Start of Block

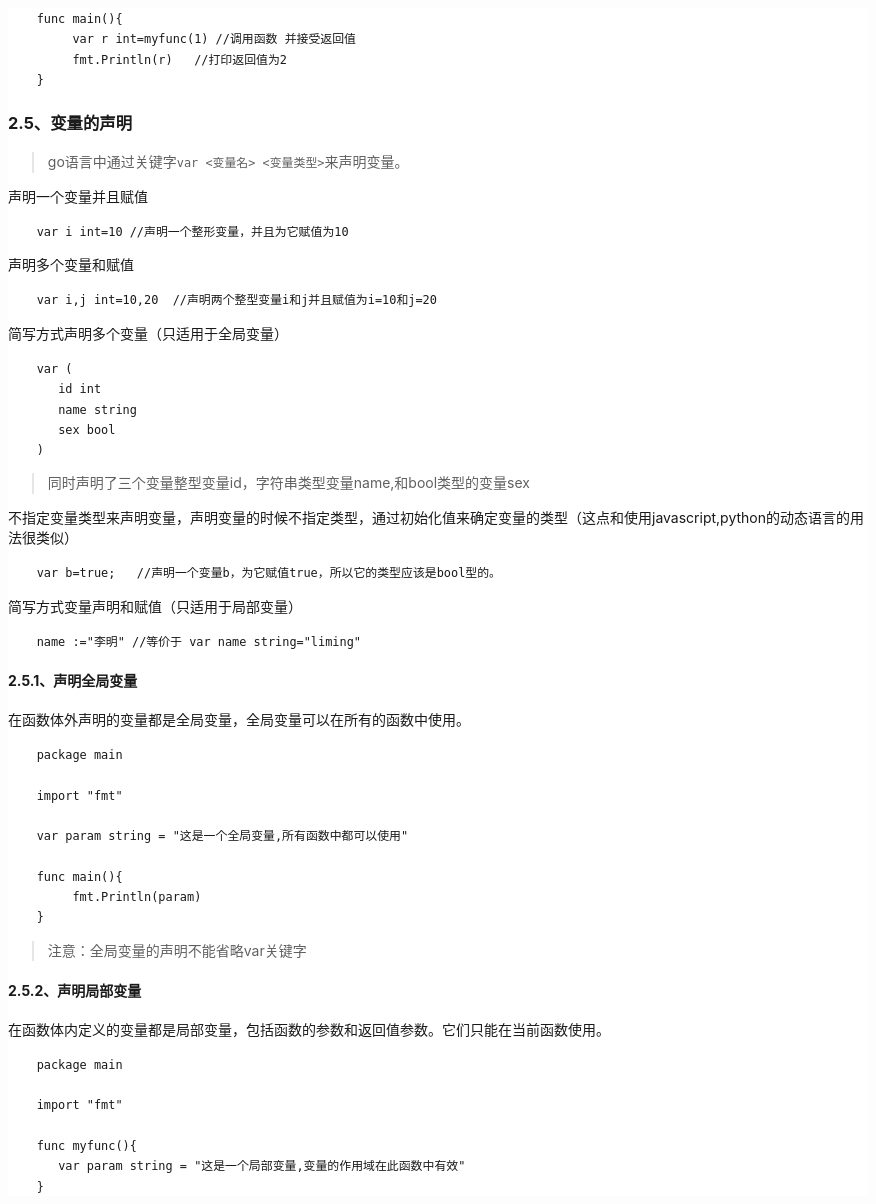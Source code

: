 		func main(){
		     var r int=myfunc(1) //调用函数 并接受返回值
		     fmt.Println(r)   //打印返回值为2
		}


### 2.5、变量的声明

> go语言中通过关键字`var <变量名> <变量类型>`来声明变量。

声明一个变量并且赋值

		var i int=10 //声明一个整形变量，并且为它赋值为10

声明多个变量和赋值

		var i,j int=10,20  //声明两个整型变量i和j并且赋值为i=10和j=20

简写方式声明多个变量（只适用于全局变量）

		var (
		   id int
		   name string
		   sex bool     
		)

> 同时声明了三个变量整型变量id，字符串类型变量name,和bool类型的变量sex

不指定变量类型来声明变量，声明变量的时候不指定类型，通过初始化值来确定变量的类型（这点和使用javascript,python的动态语言的用法很类似）
		
		var b=true;   //声明一个变量b，为它赋值true，所以它的类型应该是bool型的。

简写方式变量声明和赋值（只适用于局部变量）

		name :="李明" //等价于 var name string="liming"

#### 2.5.1、声明全局变量

在函数体外声明的变量都是全局变量，全局变量可以在所有的函数中使用。

		package main

		import "fmt"

		var param string = "这是一个全局变量,所有函数中都可以使用"

		func main(){
		     fmt.Println(param)
		}

> 注意：全局变量的声明不能省略var关键字

#### 2.5.2、声明局部变量

在函数体内定义的变量都是局部变量，包括函数的参数和返回值参数。它们只能在当前函数使用。

		package main

		import "fmt"

		func myfunc(){
		   var param string = "这是一个局部变量,变量的作用域在此函数中有效"
		}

End of Block

▸ **EXERCISE INSTRUCTIONS**
Keep the pictures out, and write out the rest of the data above word for word.

▸ **EXERCISE ANSWER**
Source code

: 		func main(){
		     var r int=myfunc(1) //调用函数 并接受返回值
		     fmt.Println(r)   //打印返回值为2
		}


### 2.5、变量的声明

> go语言中通过关键字`var <变量名> <变量类型>`来声明变量。

声明一个变量并且赋值

		var i int=10 //声明一个整形变量，并且为它赋值为10

声明多个变量和赋值

		var i,j int=10,20  //声明两个整型变量i和j并且赋值为i=10和j=20

简写方式声明多个变量（只适用于全局变量）

		var (
		   id int
		   name string
		   sex bool     
		)

> 同时声明了三个变量整型变量id，字符串类型变量name,和bool类型的变量sex

不指定变量类型来声明变量，声明变量的时候不指定类型，通过初始化值来确定变量的类型（这点和使用javascript,python的动态语言的用法很类似）
		
		var b=true;   //声明一个变量b，为它赋值true，所以它的类型应该是bool型的。

简写方式变量声明和赋值（只适用于局部变量）

		name :="李明" //等价于 var name string="liming"

#### 2.5.1、声明全局变量

在函数体外声明的变量都是全局变量，全局变量可以在所有的函数中使用。

		package main

		import "fmt"

		var param string = "这是一个全局变量,所有函数中都可以使用"

		func main(){
		     fmt.Println(param)
		}

> 注意：全局变量的声明不能省略var关键字

#### 2.5.2、声明局部变量

在函数体内定义的变量都是局部变量，包括函数的参数和返回值参数。它们只能在当前函数使用。

		package main

		import "fmt"

		func myfunc(){
		   var param string = "这是一个局部变量,变量的作用域在此函数中有效"
		}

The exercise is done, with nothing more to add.